After graduating high school, Ober headed to the College of Charleston to continue his playing career. He was selected by the Twins in the 12th round of the 2017 draft and steadily made his way up through the minor leagues. This year, Ober has carved out a role for himself in the Twins’ starting rotation, posting a 4.34 earned-run average through 19 starts this season.

“If there was someone to make it, he was definitely one of the guys that I played with growing up that I was like, ‘This guy, he’s 6-9, has multiple pitches and has the right attitude and mindset,’” Bradbury said. “It wasn’t a big surprise, but any time someone makes it, it’s pretty awesome to see.”

Bradbury as a teenager was a “goofball,” Ober said. He was the biggest, strongest kid in the clubhouse, and often wound up being challenged to wrestling matches by teammates.

“No one ever won,” Ober said.

To this day, Simmons maintains Bradbury could have been a Division I baseball player because of his bat. On a trip back to Charlotte last year, Bradbury called up Simmons, hoping to take some batting practice.

“He still hit four out (of the park) during BP,” Simmons said. “He’s still got some juice.”

But it was apparent back then that football would be Bradbury’s path, and after graduating from Charlotte Christian, he headed to North Carolina State to pursue it. There, he became a consensus All-American before he was selected in the first round of the NFL draft.
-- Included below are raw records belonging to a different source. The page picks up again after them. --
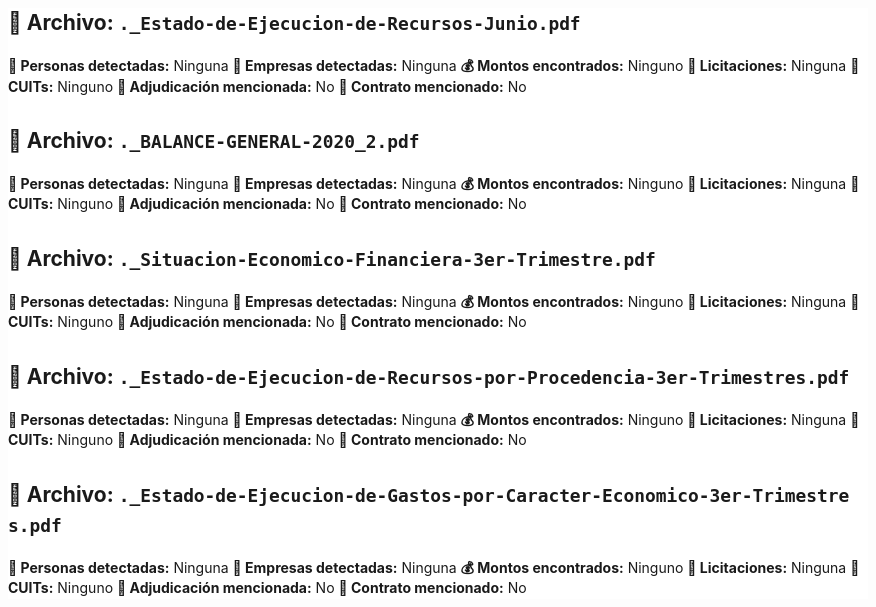 ## 📄 Archivo: `._Estado-de-Ejecucion-de-Recursos-Junio.pdf`
**👥 Personas detectadas:** Ninguna
**🏢 Empresas detectadas:** Ninguna
**💰 Montos encontrados:** Ninguno
**📑 Licitaciones:** Ninguna
**🔢 CUITs:** Ninguno
**🧾 Adjudicación mencionada:** No
**📃 Contrato mencionado:** No

## 📄 Archivo: `._BALANCE-GENERAL-2020_2.pdf`
**👥 Personas detectadas:** Ninguna
**🏢 Empresas detectadas:** Ninguna
**💰 Montos encontrados:** Ninguno
**📑 Licitaciones:** Ninguna
**🔢 CUITs:** Ninguno
**🧾 Adjudicación mencionada:** No
**📃 Contrato mencionado:** No

## 📄 Archivo: `._Situacion-Economico-Financiera-3er-Trimestre.pdf`
**👥 Personas detectadas:** Ninguna
**🏢 Empresas detectadas:** Ninguna
**💰 Montos encontrados:** Ninguno
**📑 Licitaciones:** Ninguna
**🔢 CUITs:** Ninguno
**🧾 Adjudicación mencionada:** No
**📃 Contrato mencionado:** No

## 📄 Archivo: `._Estado-de-Ejecucion-de-Recursos-por-Procedencia-3er-Trimestres.pdf`
**👥 Personas detectadas:** Ninguna
**🏢 Empresas detectadas:** Ninguna
**💰 Montos encontrados:** Ninguno
**📑 Licitaciones:** Ninguna
**🔢 CUITs:** Ninguno
**🧾 Adjudicación mencionada:** No
**📃 Contrato mencionado:** No

## 📄 Archivo: `._Estado-de-Ejecucion-de-Gastos-por-Caracter-Economico-3er-Trimestres.pdf`
**👥 Personas detectadas:** Ninguna
**🏢 Empresas detectadas:** Ninguna
**💰 Montos encontrados:** Ninguno
**📑 Licitaciones:** Ninguna
**🔢 CUITs:** Ninguno
**🧾 Adjudicación mencionada:** No
**📃 Contrato mencionado:** No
“You could see that they had something special. You just didn’t know how far that was going to go,” Simmons said. “Did I think they were going to play professionally? Absolutely. But for Garrett to be a first-rounder and Bailey to be in the big leagues, I don’t know if I can say I saw that in high school.”

Supporting each other

Garrett Bradbury’s phone started lighting up with texts from old friends from high school. It was May 18, and Ober had just been called up to start in place of Michael Pineda, who had undergone a minor procedure.

“They were like, ‘Hey, are you in the Twin Cities? Bailey’s starting in his MLB debut tonight,’ ” Bradbury said.

Bradbury and his wife, Carson, quickly went on StubHub and snagged tickets to watch Ober’s debut. They watched as Ober threw four innings, taking a no-decision in an exciting game that the Twins went on to win 5-4 over the White Sox on the strength of three Miguel Sanó home runs.

Simply put, “it was awesome,” Bradbury said.

Ober didn’t find out until after the game that Bradbury had made it. While the two have busy schedules that can make it difficult to connect, Ober said their wives have hung out in the Twin Cities. Ober hasn’t yet made it out to a Vikings game, though he’s said he’d love to. If he does, “I have tickets for him,” Bradbury said.

Simmons hasn’t yet had a chance to see either play, but a baseball trip to see Ober, Kowar and other Charlotte Christian alums is on the agenda for next summer. One day, a football trip to see Bradbury might be, too.

“It’s obviously been really exciting. You see these guys when they’re younger and they were all very special and you knew they were really good but when they’re competing and having success (against) the best of the best, it’s really fun to watch,” Simmons said. “Those guys were great to coach, great teammates and leaders, so for them to make it to the top, it doesn’t surprise me.”